Docs Build and deployment
Build and deployment
How the site builds and deploys itself through GitHub Actions, with no manual publish step.
The site builds and deploys itself. There is no manual publish step: every push to
main produces a new live deploy.
The pipeline
On every push to main (and on a manual trigger), the workflow at
.github/workflows/pages.yml runs:
- Checkout the repository.
- Set up Ruby (3.3) with bundler caching, installing the
Gemfilegems. - Configure Pages to provide the correct base path.
- Build with
bundle exec jekyll buildunderJEKYLL_ENV=production. - Upload the built
_site/as a Pages artifact. - Deploy the artifact to the
github-pagesenvironment.
Building with the project’s own Bundler and Jekyll — rather than GitHub’s built-in
Pages-gem build — means the site is not limited to GitHub’s plugin allowlist:
any Jekyll version and any plugin listed in the Gemfile works.
Hosting and the custom domain
The repository is a GitHub user site (junebug12851.github.io, where the
repository name is literally <username>.github.io), so it serves at the domain
root.
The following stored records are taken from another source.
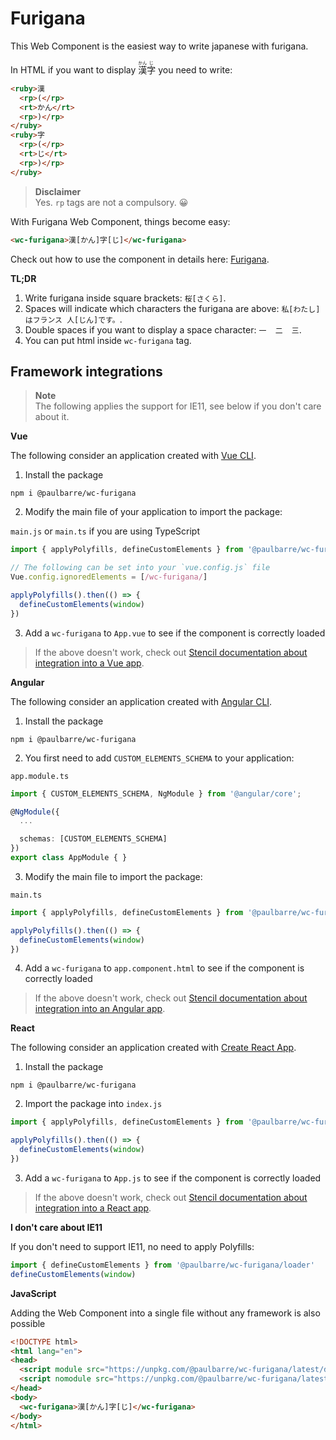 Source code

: # Furigana

This Web Component is the easiest way to write japanese with furigana.

In HTML if you want to display <ruby>漢<rp>(</rp><rt>かん</rt><rp>)</rp></ruby><ruby>字<rp>(</rp><rt>じ</rt><rp>)</rp></ruby> you need to write: 

```html
<ruby>漢
  <rp>(</rp>
  <rt>かん</rt>
  <rp>)</rp>
</ruby>
<ruby>字
  <rp>(</rp>
  <rt>じ</rt>
  <rp>)</rp>
</ruby>
```

> **Disclaimer** <br> Yes. `rp` tags are not a compulsory. 😀

With Furigana Web Component, things become easy:

```html
<wc-furigana>漢[かん]字[じ]</wc-furigana>
```

Check out how to use the component in details here: [Furigana](/src/components/furigana/readme.md).

**TL;DR**

1. Write furigana inside square brackets: `桜[さくら]`.
2. Spaces will indicate which characters the furigana are above: `私[わたし]はフランス 人[じん]です。`.
3. Double spaces if you want to display a space character: `一  二  三`.
4. You can put html inside `wc-furigana` tag.

## Framework integrations

> **Note** <br> The following applies the support for IE11, see below if you don't care about it.

**Vue**

The following consider an application created with [Vue CLI](https://cli.vuejs.org/guide/creating-a-project.html).

1. Install the package

```
npm i @paulbarre/wc-furigana
```

2. Modify the main file of your application to import the package:

`main.js` or `main.ts` if you are using TypeScript

```js
import { applyPolyfills, defineCustomElements } from '@paulbarre/wc-furigana/loader'

// The following can be set into your `vue.config.js` file
Vue.config.ignoredElements = [/wc-furigana/]

applyPolyfills().then(() => {
  defineCustomElements(window)
})
```

3. Add a `wc-furigana` to `App.vue` to see if the component is correctly loaded

> If the above doesn't work, check out [Stencil documentation about integration into a Vue app](hhttps://stenciljs.com/docs/vue).

**Angular**

The following consider an application created with [Angular CLI](https://angular.io/guide/setup-local#step-2-create-a-workspace-and-initial-application).

1. Install the package

```
npm i @paulbarre/wc-furigana
```

2. You first need to add `CUSTOM_ELEMENTS_SCHEMA` to your application:

`app.module.ts`

```ts
import { CUSTOM_ELEMENTS_SCHEMA, NgModule } from '@angular/core';

@NgModule({
  ...

  schemas: [CUSTOM_ELEMENTS_SCHEMA]
})
export class AppModule { }
```

3. Modify the main file to import the package:

`main.ts`

```ts
import { applyPolyfills, defineCustomElements } from '@paulbarre/wc-furigana/loader'

applyPolyfills().then(() => {
  defineCustomElements(window)
})
```

4. Add a `wc-furigana` to `app.component.html` to see if the component is correctly loaded

> If the above doesn't work, check out [Stencil documentation about integration into an Angular app](https://stenciljs.com/docs/angular).

**React**

The following consider an application created with [Create React App](https://reactjs.org/docs/create-a-new-react-app.html#create-react-app).

1. Install the package

```
npm i @paulbarre/wc-furigana
```

2. Import the package into `index.js`

```js
import { applyPolyfills, defineCustomElements } from '@paulbarre/wc-furigana/loader'

applyPolyfills().then(() => {
  defineCustomElements(window)
})
```

3. Add a `wc-furigana` to `App.js` to see if the component is correctly loaded

> If the above doesn't work, check out [Stencil documentation about integration into a React app](https://stenciljs.com/docs/react).

**I don't care about IE11**

If you don't need to support IE11, no need to apply Polyfills:

```js
import { defineCustomElements } from '@paulbarre/wc-furigana/loader'
defineCustomElements(window)
```

**JavaScript**

Adding the Web Component into a single file without any framework is also possible

```html
<!DOCTYPE html>
<html lang="en">
<head>
  <script module src="https://unpkg.com/@paulbarre/wc-furigana/latest/dist/furigana.esm.js"></script>
  <script nomodule src="https://unpkg.com/@paulbarre/wc-furigana/latest/dist/furigana.js"></script>
</head>
<body>
  <wc-furigana>漢[かん]字[じ]</wc-furigana>
</body>
</html>
```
The committed CNAME points the fairyfox.io custom domain at it. Because
the custom domain is set on the user site, each project’s own GitHub Pages site is
served under the same domain — for example, fairyfox.io/pokered-save-editor-2/ —
so navigation can lead straight into a project’s documentation.
One-time setup, for reference: the Pages source is set to “GitHub Actions” (not “deploy from a branch”); DNS points the apex domain at GitHub Pages; and HTTPS is enforced once the certificate issues.
Verifying a deploy
A failed build publishes nothing — the previous deploy stays live — so problems are
fixed forward and pushed again. Deploys can be watched with the GitHub CLI
(gh run watch).
Local preview
bundle install
bundle exec jekyll serve # http://127.0.0.1:4000
For a production-equivalent build, JEKYLL_ENV=production bundle exec jekyll build.